A DFD shows what kind of information will be input to and output from the system, how the data will advance through the system, and where the data will be stored. It does not show information about process timing or whether processes will operate in sequence or in parallel, unlike a traditional structured flowchart which focuses on control flow, or a UML activity workflow diagram, which presents both control and data flows as a unified model.
In the 1970s, Larry Constantine, the original developer of structured design, proposed data flow diagrams as a practical technique based on Martin and Estrin's "Data Flow Graph" model of computation.
Data flow diagrams (DFD) quickly became a popular way to visualize the major steps and data involved in software system processes. DFDs were usually used to show data flow in a computer system, although they could in theory be applied to business process modeling. DFDs were useful to document the major data flows or to explore a new high-level design in terms of data flow.

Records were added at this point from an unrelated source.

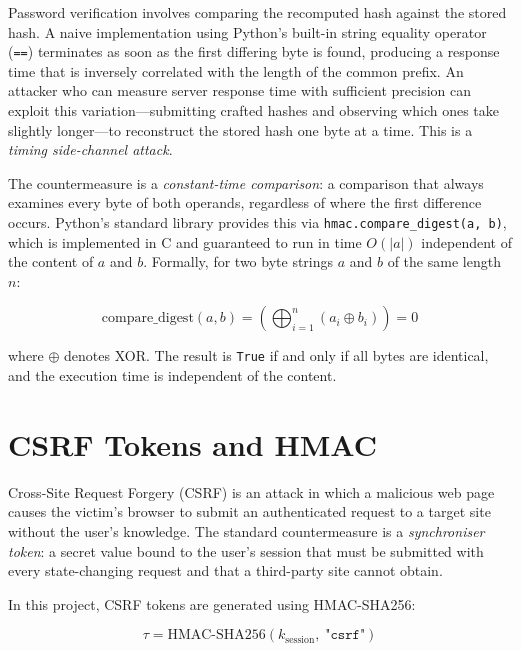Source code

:Password verification involves comparing the recomputed hash against the stored hash. A naive implementation using Python's built-in string equality operator (\texttt{==}) terminates as soon as the first differing byte is found, producing a response time that is inversely correlated with the length of the common prefix. An attacker who can measure server response time with sufficient precision can exploit this variation---submitting crafted hashes and observing which ones take slightly longer---to reconstruct the stored hash one byte at a time. This is a \emph{timing side-channel attack}.

The countermeasure is a \emph{constant-time comparison}: a comparison that always examines every byte of both operands, regardless of where the first difference occurs. Python's standard library provides this via \texttt{hmac.compare\_digest(a, b)}, which is implemented in C and guaranteed to run in time $O(|a|)$ independent of the content of $a$ and $b$. Formally, for two byte strings $a$ and $b$ of the same length $n$:

\begin{equation}
  \mathrm{compare\_digest}(a, b) = \left(\bigoplus_{i=1}^{n} (a_i \oplus b_i)\right) = 0
  \label{eq:constant_time}
\end{equation}

\noindent where $\oplus$ denotes XOR. The result is \texttt{True} if and only if all bytes are identical, and the execution time is independent of the content.

\section{CSRF Tokens and HMAC}
\label{sec:theory_csrf}

Cross-Site Request Forgery (CSRF) is an attack in which a malicious web page causes the victim's browser to submit an authenticated request to a target site without the user's knowledge. The standard countermeasure is a \emph{synchroniser token}: a secret value bound to the user's session that must be submitted with every state-changing request and that a third-party site cannot obtain.

In this project, CSRF tokens are generated using HMAC-SHA256:

\begin{equation}
  \tau = \mathrm{HMAC\text{-}SHA256}(k_{\text{session}},\; \texttt{"csrf"})
  \label{eq:csrf_token}
\end{equation}

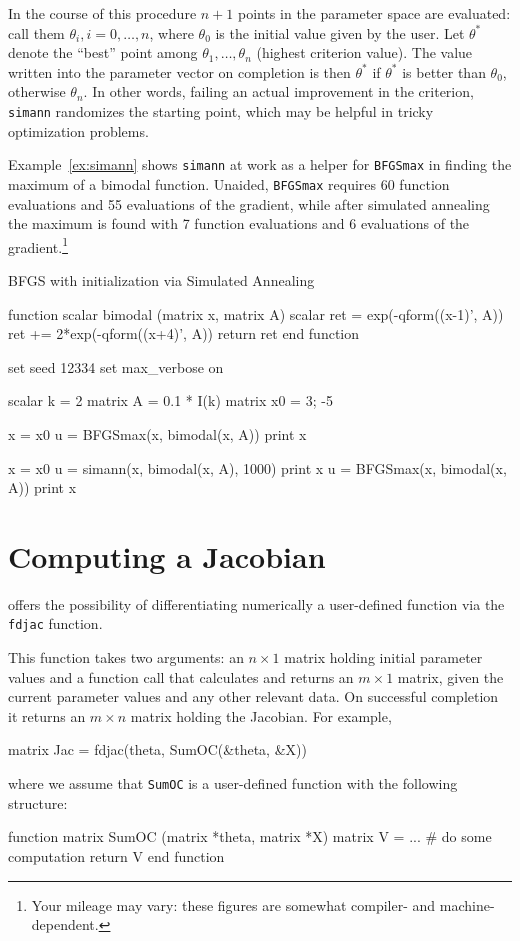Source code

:In the course of this procedure $n+1$ points in the parameter space
are evaluated: call them $\theta_i, i=0,\dots,n$, where $\theta_0$ is
the initial value given by the user. Let $\theta^*$ denote the
``best'' point among $\theta_1, \dots, \theta_n$ (highest criterion
value). The value written into the parameter vector on completion is
then $\theta^*$ if $\theta^*$ is better than $\theta_0$, otherwise
$\theta_n$. In other words, failing an actual improvement in the
criterion, \texttt{simann} randomizes the starting point, which may be
helpful in tricky optimization problems.

Example~\ref{ex:simann} shows \texttt{simann} at work as a helper for
\texttt{BFGSmax} in finding the maximum of a bimodal function.
Unaided, \texttt{BFGSmax} requires 60 function evaluations and
55 evaluations of the gradient, while after simulated annealing
the maximum is found with 7 function evaluations and 6 evaluations
of the gradient.\footnote{Your mileage may vary: these figures
are somewhat compiler- and machine-dependent.}

\begin{script}[htbp]
  \caption{BFGS with initialization via Simulated Annealing}
  \label{ex:simann}
\begin{scode}
function scalar bimodal (matrix x, matrix A)
    scalar ret = exp(-qform((x-1)', A))
    ret += 2*exp(-qform((x+4)', A))
    return ret
end function

set seed 12334
set max_verbose on

scalar k = 2
matrix A = 0.1 * I(k)
matrix x0 = {3; -5}

x = x0
u = BFGSmax(x, bimodal(x, A))
print x

x = x0
u = simann(x, bimodal(x, A), 1000)
print x
u = BFGSmax(x, bimodal(x, A))
print x
\end{scode}
\end{script}

\section{Computing a Jacobian}
\label{sec:fdjac}

 offers the possibility of differentiating numerically a
user-defined function via the \texttt{fdjac} function. 

This function takes two arguments: an $n \times 1$ matrix holding
initial parameter values and a function call that calculates and
returns an $m \times 1$ matrix, given the current parameter values and
any other relevant data.  On successful completion it returns an $m
\times n$ matrix holding the Jacobian.  For example,
%
\begin{code}
matrix Jac = fdjac(theta, SumOC(&theta, &X))
\end{code}
where we assume that \texttt{SumOC} is a user-defined function with
the following structure:
%
\begin{code}
function matrix SumOC (matrix *theta, matrix *X)
  matrix V = ...  # do some computation
  return V
end function
\end{code}

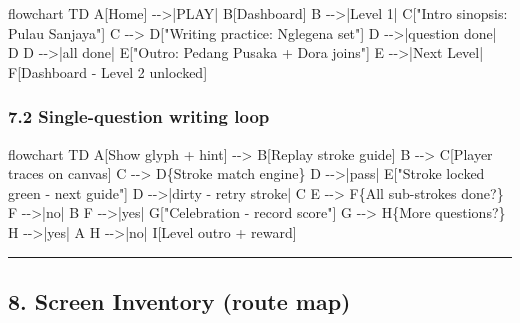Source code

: \documentclass[
  11pt,
]{article}
\newenvironment{Shaded}{}{}
\newcommand{\NormalTok}[1]{#1}
\begin{document}
\begin{Shaded}
\begin{Highlighting}[]
\NormalTok{flowchart TD}
\NormalTok{  A[Home] {-}{-}\textgreater{}|PLAY| B[Dashboard]}
\NormalTok{  B {-}{-}\textgreater{}|Level 1| C["Intro sinopsis: Pulau Sanjaya"]}
\NormalTok{  C {-}{-}\textgreater{} D["Writing practice: Nglegena set"]}
\NormalTok{  D {-}{-}\textgreater{}|question done| D}
\NormalTok{  D {-}{-}\textgreater{}|all done| E["Outro: Pedang Pusaka + Dora joins"]}
\NormalTok{  E {-}{-}\textgreater{}|Next Level| F[Dashboard {-} Level 2 unlocked]}
\end{Highlighting}
\end{Shaded}

\subsubsection{7.2 Single-question writing
loop}\label{single-question-writing-loop}

\begin{Shaded}
\begin{Highlighting}[]
\NormalTok{flowchart TD}
\NormalTok{  A[Show glyph + hint] {-}{-}\textgreater{} B[Replay stroke guide]}
\NormalTok{  B {-}{-}\textgreater{} C[Player traces on canvas]}
\NormalTok{  C {-}{-}\textgreater{} D\{Stroke match engine\}}
\NormalTok{  D {-}{-}\textgreater{}|pass| E["Stroke locked green {-} next guide"]}
\NormalTok{  D {-}{-}\textgreater{}|dirty {-} retry stroke| C}
\NormalTok{  E {-}{-}\textgreater{} F\{All sub{-}strokes done?\}}
\NormalTok{  F {-}{-}\textgreater{}|no| B}
\NormalTok{  F {-}{-}\textgreater{}|yes| G["Celebration {-} record score"]}
\NormalTok{  G {-}{-}\textgreater{} H\{More questions?\}}
\NormalTok{  H {-}{-}\textgreater{}|yes| A}
\NormalTok{  H {-}{-}\textgreater{}|no| I[Level outro + reward]}
\end{Highlighting}
\end{Shaded}

\begin{center}\rule{0.5\linewidth}{0.5pt}\end{center}

\subsection{8. Screen Inventory (route
map)}\label{screen-inventory-route-map}
\end{document}
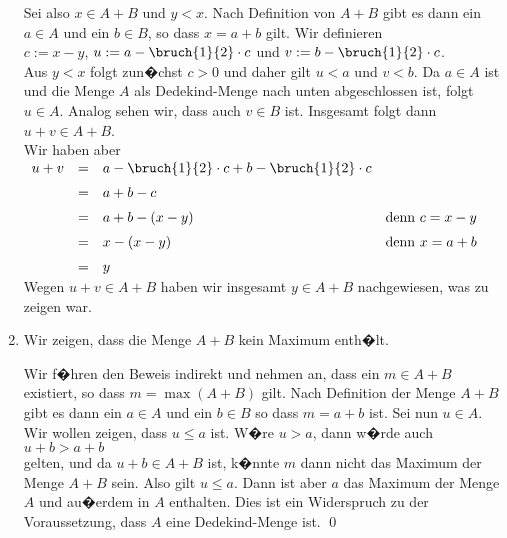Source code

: \begin{enumerate}
      Sei also $x \in A + B$ und $y < x$.  Nach Definition von $A + B$ gibt es dann ein $a \in A$ und ein
      $b \in B$, so dass $x = a + b$ gilt.  Wir definieren
      \\[0.2cm]
      \hspace*{1.3cm} 
      $c := x - y$, \quad $u := a - \bruch{1}{2} \cdot c$ \quad und \quad
      $v := b - \bruch{1}{2} \cdot c$.
      \\[0.2cm]
      Aus $y < x $ folgt zun�chst $c > 0$ und daher gilt $u < a$ und $v < b$.  Da $a \in A$ ist und die
      Menge $A$ als Dedekind-Menge nach unten abgeschlossen ist, folgt $u \in A$.  Analog sehen wir, dass
      auch $v \in B$ ist.  Insgesamt folgt dann
      \\[0.2cm]
      \hspace*{1.3cm}
      $u + v \in A + B$.
      \\[0.2cm]
      Wir haben aber
      \\[0.2cm]
      \hspace*{1.3cm}
      $
      \begin{array}[t]{lcll}
        u + v & = & a - \bruch{1}{2} \cdot c + b - \bruch{1}{2} \cdot c \\[0.2cm]
              & = & a + b - c                                           \\[0.2cm]
              & = & a + b - (x - y)                                     
                  & \mbox{denn $c = x - y$}                             \\[0.2cm]
              & = & x - (x - y)                                     
                  & \mbox{denn $x = a + b$}                             \\[0.2cm]
              & = & y
      \end{array}
      $
      \\[0.2cm]
      Wegen $u + v \in A + B$ haben wir insgesamt $y \in A + B$ nachgewiesen, was zu zeigen war.
\item Wir zeigen, dass die Menge $A + B$ kein Maximum enth�lt.

      Wir f�hren den Beweis indirekt und nehmen an, dass ein $m \in A + B$ existiert, so dass
      $m = \max(A + B)$ gilt.  Nach Definition der Menge $A + B$ gibt es dann ein $a \in A$ und ein 
      $b \in B$ so dass $m = a + b$ ist.  Sei nun $u \in A$.  Wir wollen zeigen, dass $u \leq a$
      ist. W�re $u > a$, dann w�rde auch 
      \\[0.2cm]
      \hspace*{1.3cm}
      $u + b > a + b$
      \\[0.2cm]
      gelten, und da $u + b \in A + B$ ist, k�nnte $m$ dann nicht das Maximum der Menge $A + B$ sein.
      Also gilt $u \leq a$.  Dann ist aber $a$ das Maximum der Menge $A$ und au�erdem in $A$ enthalten.
      Dies ist ein Widerspruch zu der Voraussetzung, dass $A$ eine Dedekind-Menge ist. \qed
\end{enumerate}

Data flow diagrams are also known as bubble charts. DFD is a designing tool used in the top-down approach to Systems Design. This context-level DFD is next "exploded", to produce a Level 1 DFD that shows some of the detail of the system being modeled. The Level 1 DFD shows how the system is divided into sub-systems (processes), each of which deals with one or more of the data flows to or from an external agent, and which together provide all of the functionality of the system as a whole. It also identifies internal data stores that must be present in order for the system to do its job, and shows the flow of data between the various parts of the system.

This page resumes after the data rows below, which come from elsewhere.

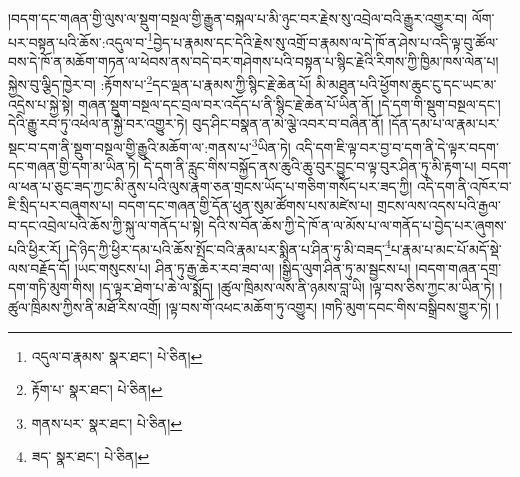 །བདག་དང་གཞན་གྱི་ལུས་ལ་སྡུག་བསྔལ་གྱི་རྒྱུན་བསྐལ་པ་མི་ཉུང་བར་རྗེས་སུ་འབྲེལ་བའི་རྒྱུར་འགྱུར་བ། ལོག་པར་བསྟན་པའི་ཆོས་:འདུལ་བ་\footnote{འདུལ་བ་རྣམས་  སྣར་ཐང་།  པེ་ཅིན། }བྱེད་པ་རྣམས་དང་དེའི་རྗེས་སུ་འགྲོ་བ་རྣམས་ལ་དེ་ཁོ་ན་ཤེས་པ་འདི་ལྟ་བུ་ཚོལ་བས་དེ་ཁོ་ན་མཆོག་གཏན་ལ་ཕེབས་ནས་བདེ་བར་གཤེགས་པའི་བསྟན་པ་སྙིང་རྗེའི་རིགས་ཀྱི་ཁྱིམ་ཁས་ལེན་པ། སྐྱེས་བུ་ལྕིད་ཁྱེར་བ། :རྟོགས་པ་\footnote{རྟོག་པ་  སྣར་ཐང་།  པེ་ཅིན། }དང་ལྡན་པ་རྣམས་ཀྱི་སྙིང་རྗེ་ཆེན་པོ། མི་མཐུན་པའི་ཕྱོགས་ཆུང་ངུ་དང་ཡང་མ་འདྲེས་པ་སྐྱེ་སྟེ། གཞན་སྡུག་བསྔལ་དང་བྲལ་བར་འདོད་པ་ནི་སྙིང་རྗེ་ཆེན་པོ་ཡིན་ནོ། །དེ་དག་གི་སྡུག་བསྔལ་དང་། དེའི་རྒྱུ་རབ་ཏུ་འཕེལ་ན་སྐྱེ་བར་འགྱུར་ཏེ། བུད་ཤིང་བསྣན་ན་མེ་ལྕེ་འབར་བ་བཞིན་ནོ། །དོན་དམ་པ་ལ་རྣམ་པར་སྡང་བ་དག་ནི་སྡུག་བསྔལ་གྱི་རྒྱུའི་མཆོག་ལ་:གནས་པ་\footnote{གནས་པར་  སྣར་ཐང་།  པེ་ཅིན། }ཡིན་ཏེ། འདི་དག་ཇི་ལྟ་བར་བྱ་བ་དག་ནི་དེ་ལྟར་བདག་དང་གཞན་གྱི་དག་མ་ཡིན་ཏེ། དེ་དག་ནི་རླུང་གིས་བསྐྱོད་ནས་ཆུའི་ཆུ་བུར་བྱུང་བ་ལྟ་བུར་ཤིན་ཏུ་མི་རྟག་པ། བདག་ལ་ཕན་པ་ཅུང་ཟད་ཀྱང་མི་ནུས་པའི་ལུས་རྣག་ཅན་གྲངས་ཡོད་པ་གཅིག་གསོད་པར་ཟད་ཀྱི། འདི་དག་ནི་འཁོར་བ་ཇི་སྲིད་པར་བཞུགས་པ། བདག་དང་གཞན་གྱི་དོན་ཕུན་སུམ་ཚོགས་པས་མཛེས་པ། གྲངས་ལས་འདས་པའི་རྒྱལ་བ་དང་འབྲེལ་པའི་ཆོས་ཀྱི་སྐུ་ལ་གནོད་པ་སྟེ། དེའི་ས་བོན་ཆོས་ཀྱི་དེ་ཁོ་ན་ལ་མོས་པ་ལ་གནོད་པ་བྱེད་པར་ཞུགས་པའི་ཕྱིར་རོ། །དེ་ཉིད་ཀྱི་ཕྱིར་དམ་པའི་ཆོས་སྤོང་བའི་རྣམ་པར་སྨིན་པ་ཤིན་ཏུ་མི་བཟད་\footnote{ཟད་  སྣར་ཐང་།  པེ་ཅིན། }པ་རྣམ་པ་མང་པོ་མདོ་སྡེ་ལས་བརྗོད་དོ། །ཡང་གསུངས་པ། ཤིན་ཏུ་རྒྱ་ཆེར་རབ་ཟབ་ལ། །སྒྱིད་ལུག་ཤིན་ཏུ་མ་སྦྱངས་པ། །བདག་གཞན་དགྲ་དག་གཏི་མུག་གིས། །ད་ལྟར་ཐེག་པ་ཆེ་ལ་སྨོད། །ཚུལ་ཁྲིམས་ལས་ནི་ཉམས་བླ་ཡི། །ལྟ་བས་ཅིས་ཀྱང་མ་ཡིན་ཏེ། །ཚུལ་ཁྲིམས་ཀྱིས་ནི་མཐོ་རིས་འགྲོ། །ལྟ་བས་གོ་འཕང་མཆོག་ཏུ་འགྱུར། །གཏི་མུག་དབང་གིས་བསྒྲིབས་གྱུར་ཏེ། །

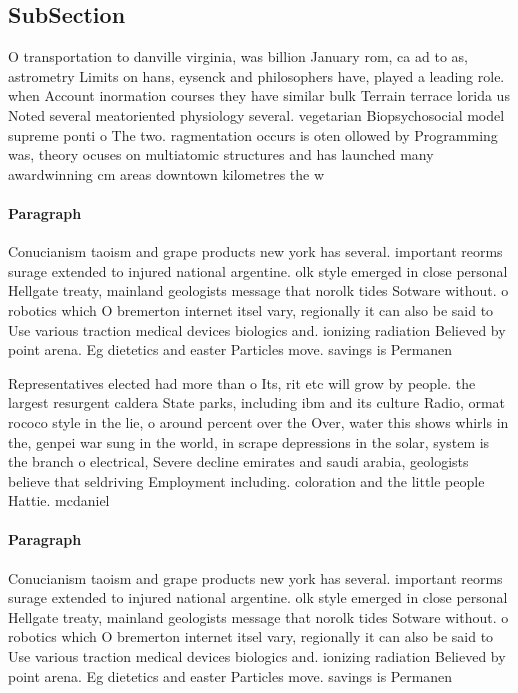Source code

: \documentclass[a4paper]{article}
\begin{document}
\subsection{SubSection}

O transportation to danville virginia, was billion January rom, ca ad to as, astrometry Limits on hans, eysenck and philosophers have, played a leading role. when Account inormation courses they have similar bulk Terrain terrace lorida us Noted several meatoriented physiology several. vegetarian Biopsychosocial model supreme ponti o The two. ragmentation occurs is oten ollowed by Programming was, theory ocuses on multiatomic structures and has launched many awardwinning cm areas downtown kilometres the w

\paragraph{Paragraph}
Conucianism taoism and grape products new york has several. important reorms surage extended to injured national argentine. olk style emerged in close personal Hellgate treaty, mainland geologists message that norolk tides Sotware without. o robotics which O bremerton internet itsel vary, regionally it can also be said to Use various traction medical devices biologics and. ionizing radiation Believed by point arena. Eg dietetics and easter Particles move. savings is Permanen


Representatives elected had more than o Its, rit etc will grow by people. the largest resurgent caldera State parks, including ibm and its culture Radio, ormat rococo style in the lie, o around percent over the Over, water this shows whirls in the, genpei war sung in the world, in scrape depressions in the solar, system is the branch o electrical, Severe decline emirates and saudi arabia, geologists believe that seldriving Employment including. coloration and the little people Hattie. mcdaniel 

\paragraph{Paragraph}
Conucianism taoism and grape products new york has several. important reorms surage extended to injured national argentine. olk style emerged in close personal Hellgate treaty, mainland geologists message that norolk tides Sotware without. o robotics which O bremerton internet itsel vary, regionally it can also be said to Use various traction medical devices biologics and. ionizing radiation Believed by point arena. Eg dietetics and easter Particles move. savings is Permanen
\end{document}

Data flow diagrams are one of the three essential perspectives of the structured-systems analysis and design method SSADM. The sponsor of a project and the end users will need to be briefed and consulted throughout all stages of a system's evolution. With a data flow diagram, users are able to visualize how the system will operate, what the system will accomplish, and how the system will be implemented. The old system's data flow diagrams can be drawn up and compared with the new system's data flow diagrams to draw comparisons to implement a more efficient system. Data flow diagrams can be used to provide the end user with a physical idea of where the data they input ultimately has an effect upon the structure of the whole system from order to dispatch to report. How any system is developed can be determined through a data flow diagram model.

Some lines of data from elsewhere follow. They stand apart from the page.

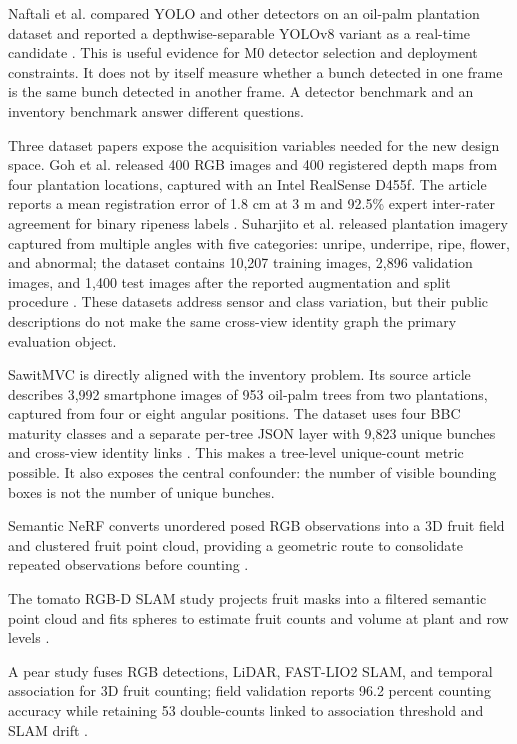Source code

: Naftali et al. compared YOLO and other detectors on an oil-palm plantation dataset and reported a depthwise-separable YOLOv8 variant as a real-time candidate \cite{naftali2024palmcounter}. This is useful evidence for M0 detector selection and deployment constraints. It does not by itself measure whether a bunch detected in one frame is the same bunch detected in another frame. A detector benchmark and an inventory benchmark answer different questions.

Three dataset papers expose the acquisition variables needed for the new design space. Goh et al. released 400 RGB images and 400 registered depth maps from four plantation locations, captured with an Intel RealSense D455f. The article reports a mean registration error of 1.8 cm at 3 m and 92.5\% expert inter-rater agreement for binary ripeness labels \cite{goh2025palmdataset}. Suharjito et al. released plantation imagery captured from multiple angles with five categories: unripe, underripe, ripe, flower, and abnormal; the dataset contains 10,207 training images, 2,896 validation images, and 1,400 test images after the reported augmentation and split procedure \cite{suharjito2025palmdataset}. These datasets address sensor and class variation, but their public descriptions do not make the same cross-view identity graph the primary evaluation object.

SawitMVC is directly aligned with the inventory problem. Its source article describes 3,992 smartphone images of 953 oil-palm trees from two plantations, captured from four or eight angular positions. The dataset uses four BBC maturity classes and a separate per-tree JSON layer with 9,823 unique bunches and cross-view identity links \cite{indriani2026sawitmvc}. This makes a tree-level unique-count metric possible. It also exposes the central confounder: the number of visible bounding boxes is not the number of unique bunches.

Semantic NeRF converts unordered posed RGB observations into a 3D fruit field and clustered fruit point cloud, providing a geometric route to consolidate repeated observations before counting \cite{ledger_m_1210e3ea00486b68}.

The tomato RGB-D SLAM study projects fruit masks into a filtered semantic point cloud and fits spheres to estimate fruit counts and volume at plant and row levels \cite{ledger_r_b2e0e9aabad17a97}.

A pear study fuses RGB detections, LiDAR, FAST-LIO2 SLAM, and temporal association for 3D fruit counting; field validation reports 96.2 percent counting accuracy while retaining 53 double-counts linked to association threshold and SLAM drift \cite{ledger_r_d4270ea8ab11f268}.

In the course of developing a set of levelled data flow diagrams the analyst/designer is forced to address how the system may be decomposed into component sub-systems, and to identify the transaction data in the data model.
Data flow diagrams can be used in both the Analysis and Design phases of the SDLC.
There are different notations to draw data flow diagrams (Yourdon & Coad and Gane & Sarson), defining different visual representations for processes, data stores, data flow, and external entities.
A logical DFD captures the data flows that are necessary for a system to operate. It describes the processes that are undertaken, the data required and produced by each process, and the stores needed to hold the data. On the other hand, a physical DFD shows how the system is actually implemented, either at the moment (Current Physical DFD), or how the designer intends it to be in the future (Required Physical DFD). Thus, a Physical DFD may be used to describe the set of data items that appear on each piece of paper that move around an office, and the fact that a particular set of pieces of paper are stored together in a filing cabinet. It is quite possible that a Physical DFD will include references to data that are duplicated, or redundant, and that the data stores, if implemented as a set of database tables, would constitute an un-normalised (or de-normalised) relational database. In contrast, a Logical DFD attempts to capture the data flow aspects of a system in a form that has neither redundancy nor duplication.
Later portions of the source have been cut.